Review of “Hannibal” (TV series)
- Jim
- Jun 26, 2018
- 1 min read
* * * B
Hannibal gets off to a very strong start with its excellent first season. The second season is very good. Unfortunately, the final season is weak. In the title roll, Mads Mikkelsen is chilling as the good Doctor. When he takes FBI profiler Will Graham (Hugh Dancy) as a patient, the two form a bizarre bond. Meanwhile, Will and his colleges investigate serial killers and murders.
The supporting cast is excellent: Will’s boss Jack Crawford (Laurence “Morpheus” Fishburne), his love interest Alana Bloom (Caroline Dhavernas), tabloid journalist Freddie Lounds (Lara Jean Chorostecki), and Hannibal’s psychiatrist Bedelia Du Maurier (Gillian “Scully” Anderson) round out the main cast. The look is chillingly beautiful, the plot nail biting, even knowing where the story will end.

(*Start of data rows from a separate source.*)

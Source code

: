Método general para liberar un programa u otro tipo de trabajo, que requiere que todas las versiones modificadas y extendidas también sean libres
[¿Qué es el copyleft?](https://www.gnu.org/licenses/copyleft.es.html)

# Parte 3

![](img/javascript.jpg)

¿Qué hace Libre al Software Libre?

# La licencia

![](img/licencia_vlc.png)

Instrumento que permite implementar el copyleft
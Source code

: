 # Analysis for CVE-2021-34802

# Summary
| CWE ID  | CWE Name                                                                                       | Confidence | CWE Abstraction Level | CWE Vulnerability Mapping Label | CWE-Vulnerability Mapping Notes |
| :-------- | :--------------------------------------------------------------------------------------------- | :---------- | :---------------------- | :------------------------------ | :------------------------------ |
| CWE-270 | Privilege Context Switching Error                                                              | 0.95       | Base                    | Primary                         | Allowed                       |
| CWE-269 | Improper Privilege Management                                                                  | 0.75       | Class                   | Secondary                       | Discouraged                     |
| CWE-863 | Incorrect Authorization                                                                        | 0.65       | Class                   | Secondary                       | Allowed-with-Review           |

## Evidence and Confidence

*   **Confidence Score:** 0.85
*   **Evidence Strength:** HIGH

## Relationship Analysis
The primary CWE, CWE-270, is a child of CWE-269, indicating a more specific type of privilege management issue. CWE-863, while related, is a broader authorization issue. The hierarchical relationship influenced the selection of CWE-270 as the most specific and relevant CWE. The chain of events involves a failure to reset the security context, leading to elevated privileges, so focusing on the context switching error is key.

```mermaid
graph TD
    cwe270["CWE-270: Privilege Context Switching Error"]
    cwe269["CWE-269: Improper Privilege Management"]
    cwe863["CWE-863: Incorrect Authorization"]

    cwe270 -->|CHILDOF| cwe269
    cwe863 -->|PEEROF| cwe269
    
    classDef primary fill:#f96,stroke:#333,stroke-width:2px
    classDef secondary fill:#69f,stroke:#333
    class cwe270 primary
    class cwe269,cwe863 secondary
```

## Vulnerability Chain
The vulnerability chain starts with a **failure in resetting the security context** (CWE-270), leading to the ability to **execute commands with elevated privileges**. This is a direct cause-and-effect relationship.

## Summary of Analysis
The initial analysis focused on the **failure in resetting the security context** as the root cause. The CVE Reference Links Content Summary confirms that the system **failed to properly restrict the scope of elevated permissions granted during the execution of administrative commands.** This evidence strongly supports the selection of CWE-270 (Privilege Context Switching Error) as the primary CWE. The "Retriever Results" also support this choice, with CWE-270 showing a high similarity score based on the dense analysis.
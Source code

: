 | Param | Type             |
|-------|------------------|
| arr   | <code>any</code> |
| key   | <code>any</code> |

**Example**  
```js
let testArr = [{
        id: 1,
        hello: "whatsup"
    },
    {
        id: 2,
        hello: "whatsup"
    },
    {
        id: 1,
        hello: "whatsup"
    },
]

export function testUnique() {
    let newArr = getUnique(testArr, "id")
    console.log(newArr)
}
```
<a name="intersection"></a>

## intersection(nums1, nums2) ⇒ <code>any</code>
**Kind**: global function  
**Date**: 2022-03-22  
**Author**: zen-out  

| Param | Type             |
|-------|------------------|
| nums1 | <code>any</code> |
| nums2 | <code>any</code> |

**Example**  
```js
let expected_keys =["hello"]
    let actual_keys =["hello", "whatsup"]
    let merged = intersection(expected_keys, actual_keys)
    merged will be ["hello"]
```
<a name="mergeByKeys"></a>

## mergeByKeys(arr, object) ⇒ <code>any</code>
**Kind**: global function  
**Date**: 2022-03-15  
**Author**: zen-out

My biggest disappointment with Hannibal is the weak writing in the third season. It starts off with Hannibal on the run, and the writers are pressed to force all of the characters into the story. After a very lame ending to the first half of the season, the second half is a third retelling of the story from the novel Red Dragon. The second film is a far better version of the story, though the series version isn’t without some merit, offering a variant look at the material.
The series takes some liberties with the source, including making Freddy Lounds a woman (Lounds was played by Philip Seymour Hoffman on film). This is done with a light touch, and works well. If you’re willing to live with a gap between the events of the TV series and Red Dragon, I recommend watching only the first two seasons of the series. They are certainly not to be missed by fans of the books or the films.